> **Source material**
================
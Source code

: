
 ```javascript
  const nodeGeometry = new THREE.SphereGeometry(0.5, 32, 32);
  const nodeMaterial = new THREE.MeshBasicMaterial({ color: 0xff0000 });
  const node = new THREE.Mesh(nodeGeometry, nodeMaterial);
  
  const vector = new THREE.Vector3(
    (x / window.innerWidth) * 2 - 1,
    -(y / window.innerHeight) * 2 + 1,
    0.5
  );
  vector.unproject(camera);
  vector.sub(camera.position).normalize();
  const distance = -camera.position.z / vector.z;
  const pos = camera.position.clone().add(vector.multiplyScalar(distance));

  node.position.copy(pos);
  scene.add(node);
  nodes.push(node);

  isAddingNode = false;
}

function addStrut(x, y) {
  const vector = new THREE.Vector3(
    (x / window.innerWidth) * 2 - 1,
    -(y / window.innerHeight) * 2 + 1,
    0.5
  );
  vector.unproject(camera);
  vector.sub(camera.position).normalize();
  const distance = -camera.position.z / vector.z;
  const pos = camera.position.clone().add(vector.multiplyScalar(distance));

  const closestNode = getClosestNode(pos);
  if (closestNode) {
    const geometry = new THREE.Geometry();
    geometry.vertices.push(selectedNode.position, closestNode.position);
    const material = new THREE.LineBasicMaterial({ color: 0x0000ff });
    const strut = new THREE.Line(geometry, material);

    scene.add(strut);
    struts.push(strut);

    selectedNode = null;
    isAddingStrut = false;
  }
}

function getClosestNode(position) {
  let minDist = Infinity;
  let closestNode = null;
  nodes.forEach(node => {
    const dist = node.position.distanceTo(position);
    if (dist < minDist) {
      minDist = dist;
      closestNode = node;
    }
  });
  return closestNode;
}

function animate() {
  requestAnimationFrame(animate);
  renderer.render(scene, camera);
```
================
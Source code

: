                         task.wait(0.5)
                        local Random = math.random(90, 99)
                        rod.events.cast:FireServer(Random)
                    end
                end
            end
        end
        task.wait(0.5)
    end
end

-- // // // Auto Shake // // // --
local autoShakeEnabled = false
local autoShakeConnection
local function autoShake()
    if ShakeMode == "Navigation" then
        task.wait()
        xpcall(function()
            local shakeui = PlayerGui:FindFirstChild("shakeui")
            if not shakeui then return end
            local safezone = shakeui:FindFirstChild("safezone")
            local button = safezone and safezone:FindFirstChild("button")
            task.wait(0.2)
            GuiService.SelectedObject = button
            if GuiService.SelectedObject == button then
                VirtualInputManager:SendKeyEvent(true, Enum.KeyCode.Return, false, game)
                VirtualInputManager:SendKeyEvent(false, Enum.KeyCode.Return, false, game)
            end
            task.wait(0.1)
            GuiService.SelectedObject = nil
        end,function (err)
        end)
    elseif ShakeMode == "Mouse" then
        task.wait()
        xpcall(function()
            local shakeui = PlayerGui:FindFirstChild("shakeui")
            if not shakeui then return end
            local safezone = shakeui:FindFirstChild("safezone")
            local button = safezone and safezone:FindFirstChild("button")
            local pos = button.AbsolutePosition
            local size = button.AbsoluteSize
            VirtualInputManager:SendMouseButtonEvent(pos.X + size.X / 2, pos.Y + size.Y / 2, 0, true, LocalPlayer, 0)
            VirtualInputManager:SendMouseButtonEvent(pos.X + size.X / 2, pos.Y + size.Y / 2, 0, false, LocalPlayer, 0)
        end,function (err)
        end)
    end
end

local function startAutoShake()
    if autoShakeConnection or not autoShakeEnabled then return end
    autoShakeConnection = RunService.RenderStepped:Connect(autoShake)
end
================
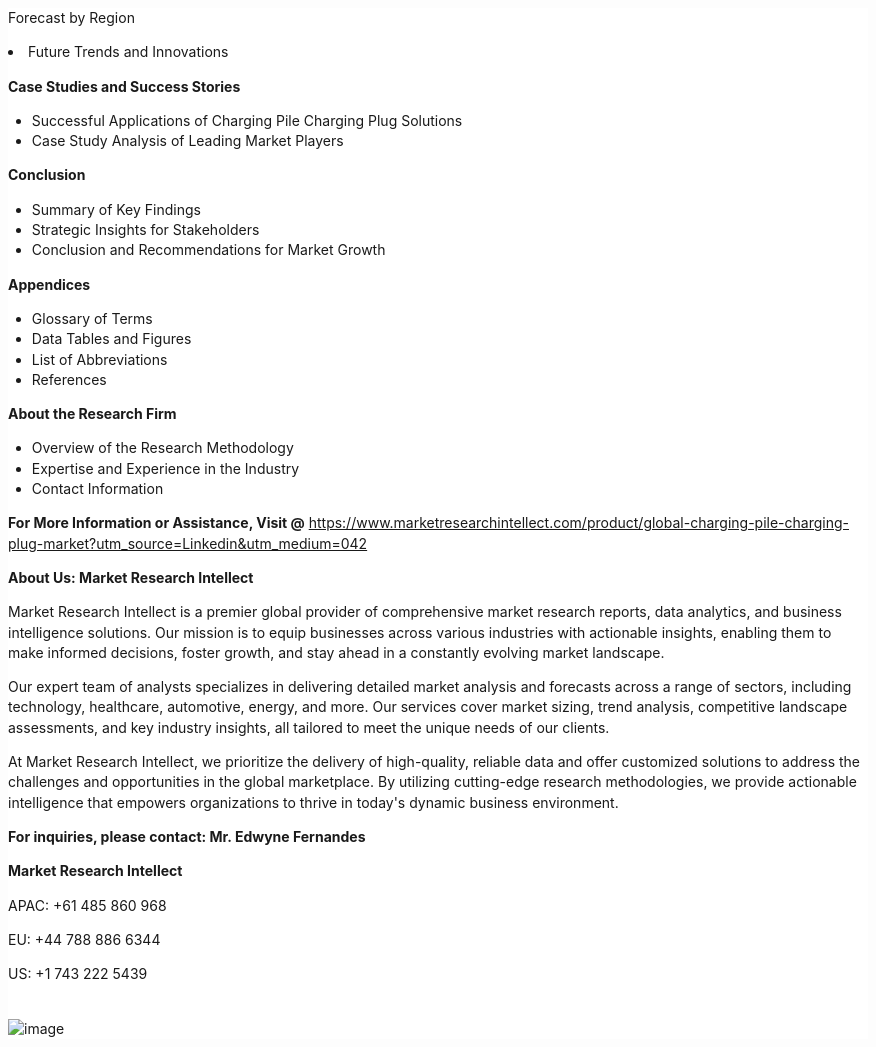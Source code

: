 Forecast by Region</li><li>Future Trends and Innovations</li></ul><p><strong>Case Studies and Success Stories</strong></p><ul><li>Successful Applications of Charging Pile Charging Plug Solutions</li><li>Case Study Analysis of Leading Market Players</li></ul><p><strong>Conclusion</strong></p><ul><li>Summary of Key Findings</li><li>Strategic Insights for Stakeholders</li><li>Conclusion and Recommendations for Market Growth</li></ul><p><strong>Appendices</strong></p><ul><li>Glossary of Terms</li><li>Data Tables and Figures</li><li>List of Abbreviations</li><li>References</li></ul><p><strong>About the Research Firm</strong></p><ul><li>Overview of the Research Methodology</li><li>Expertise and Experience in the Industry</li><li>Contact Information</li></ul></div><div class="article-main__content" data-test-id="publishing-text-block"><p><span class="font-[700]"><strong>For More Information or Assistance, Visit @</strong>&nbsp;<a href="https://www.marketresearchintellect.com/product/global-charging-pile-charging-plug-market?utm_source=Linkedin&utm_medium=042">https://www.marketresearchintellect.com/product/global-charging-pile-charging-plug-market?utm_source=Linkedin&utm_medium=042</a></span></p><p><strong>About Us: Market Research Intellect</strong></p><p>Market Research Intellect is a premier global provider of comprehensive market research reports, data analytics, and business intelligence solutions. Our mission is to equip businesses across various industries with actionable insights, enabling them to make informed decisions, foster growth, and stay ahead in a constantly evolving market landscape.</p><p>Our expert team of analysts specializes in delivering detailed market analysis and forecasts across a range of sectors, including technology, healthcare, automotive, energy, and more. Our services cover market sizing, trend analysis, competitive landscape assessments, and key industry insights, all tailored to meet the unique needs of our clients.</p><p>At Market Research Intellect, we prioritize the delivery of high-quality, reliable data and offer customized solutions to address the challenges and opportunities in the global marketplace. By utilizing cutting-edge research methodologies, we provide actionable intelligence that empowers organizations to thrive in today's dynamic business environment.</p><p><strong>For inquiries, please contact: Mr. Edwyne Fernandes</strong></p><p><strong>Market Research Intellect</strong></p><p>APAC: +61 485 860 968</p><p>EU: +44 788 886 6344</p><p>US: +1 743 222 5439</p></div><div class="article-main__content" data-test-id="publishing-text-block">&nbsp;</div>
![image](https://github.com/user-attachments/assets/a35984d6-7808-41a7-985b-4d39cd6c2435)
================
> **Task statement**
Whenever a line of the entries contains the string "SelectedObject", copy that line.

> **Task response**
            GuiService.SelectedObject = button
            if GuiService.SelectedObject == button then
            GuiService.SelectedObject = nil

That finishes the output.